While the function is called "insert" the operation is actually an assignment. DMD initializes all arrays elements to the default value so your array position 0 actually contains an S already. This means the operation is equivalent to

   auto b = S();
   b = S();

Since S is a value type you're actually making a modification 'c' as stored in 'b'. The compiler is unable to prove that there is no other reference to that same memory location (though in this case the variable is on the stack and the modification is local so such knowledge may be possible).
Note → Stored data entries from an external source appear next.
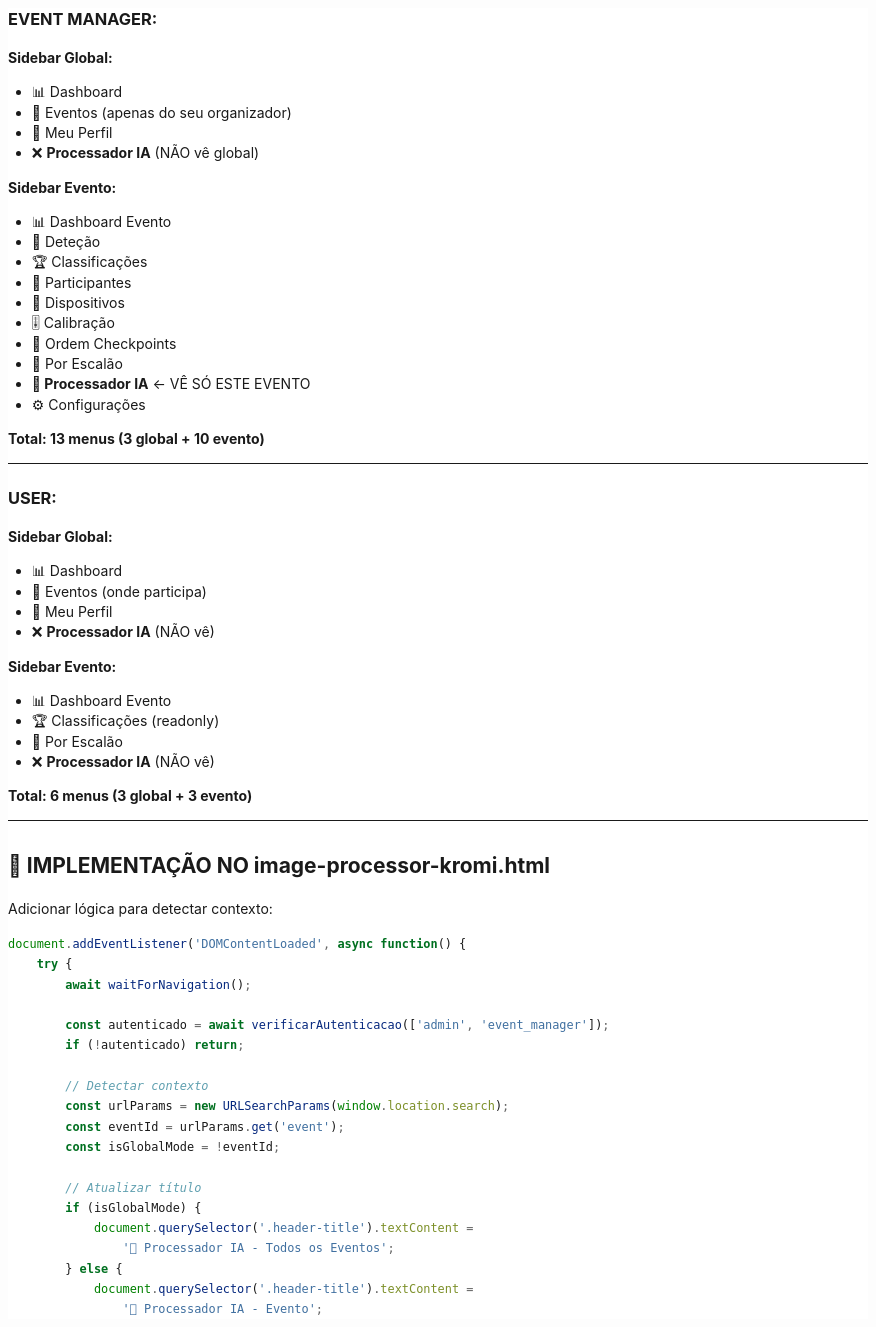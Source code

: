 ### **EVENT MANAGER:**

**Sidebar Global:**
- 📊 Dashboard
- 🏃 Eventos (apenas do seu organizador)
- 👤 Meu Perfil
- ❌ **Processador IA** (NÃO vê global)

**Sidebar Evento:**
- 📊 Dashboard Evento
- 📱 Deteção
- 🏆 Classificações
- 👥 Participantes
- 📲 Dispositivos
- 🎚️ Calibração
- 🚩 Ordem Checkpoints
- 🎯 Por Escalão
- **🤖 Processador IA** ← VÊ SÓ ESTE EVENTO
- ⚙️ Configurações

**Total: 13 menus (3 global + 10 evento)**

---

### **USER:**

**Sidebar Global:**
- 📊 Dashboard
- 🏃 Eventos (onde participa)
- 👤 Meu Perfil
- ❌ **Processador IA** (NÃO vê)

**Sidebar Evento:**
- 📊 Dashboard Evento
- 🏆 Classificações (readonly)
- 🎯 Por Escalão
- ❌ **Processador IA** (NÃO vê)

**Total: 6 menus (3 global + 3 evento)**

---

## 🔧 IMPLEMENTAÇÃO NO image-processor-kromi.html

Adicionar lógica para detectar contexto:

```javascript
document.addEventListener('DOMContentLoaded', async function() {
    try {
        await waitForNavigation();
        
        const autenticado = await verificarAutenticacao(['admin', 'event_manager']);
        if (!autenticado) return;
        
        // Detectar contexto
        const urlParams = new URLSearchParams(window.location.search);
        const eventId = urlParams.get('event');
        const isGlobalMode = !eventId;
        
        // Atualizar título
        if (isGlobalMode) {
            document.querySelector('.header-title').textContent = 
                '🤖 Processador IA - Todos os Eventos';
        } else {
            document.querySelector('.header-title').textContent = 
                '🤖 Processador IA - Evento';
```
That makes sense. In the case that `c` is a class, do you think I'd have any luck if I made it immutable?
The quick answer is that it doesn't help. DMD still doesn't like me using insertInPlace. This is a little disappointing as immutable is supposed to avoid the need for copying. Then again, I guess that's a compiler - not language - level affordance. Thanks again.


In the short term, could anybody suggest a `static if` expression to determine whether I can copy the type to the satisfaction of `copyBackwards`? I tried isMutable but that didn't seem to work.

Thanks, John

You probably want std.traits.isAssignable

   pragma(msg, isAssignable!(S, S)); // False
That's exactly what I was looking for. Thank you.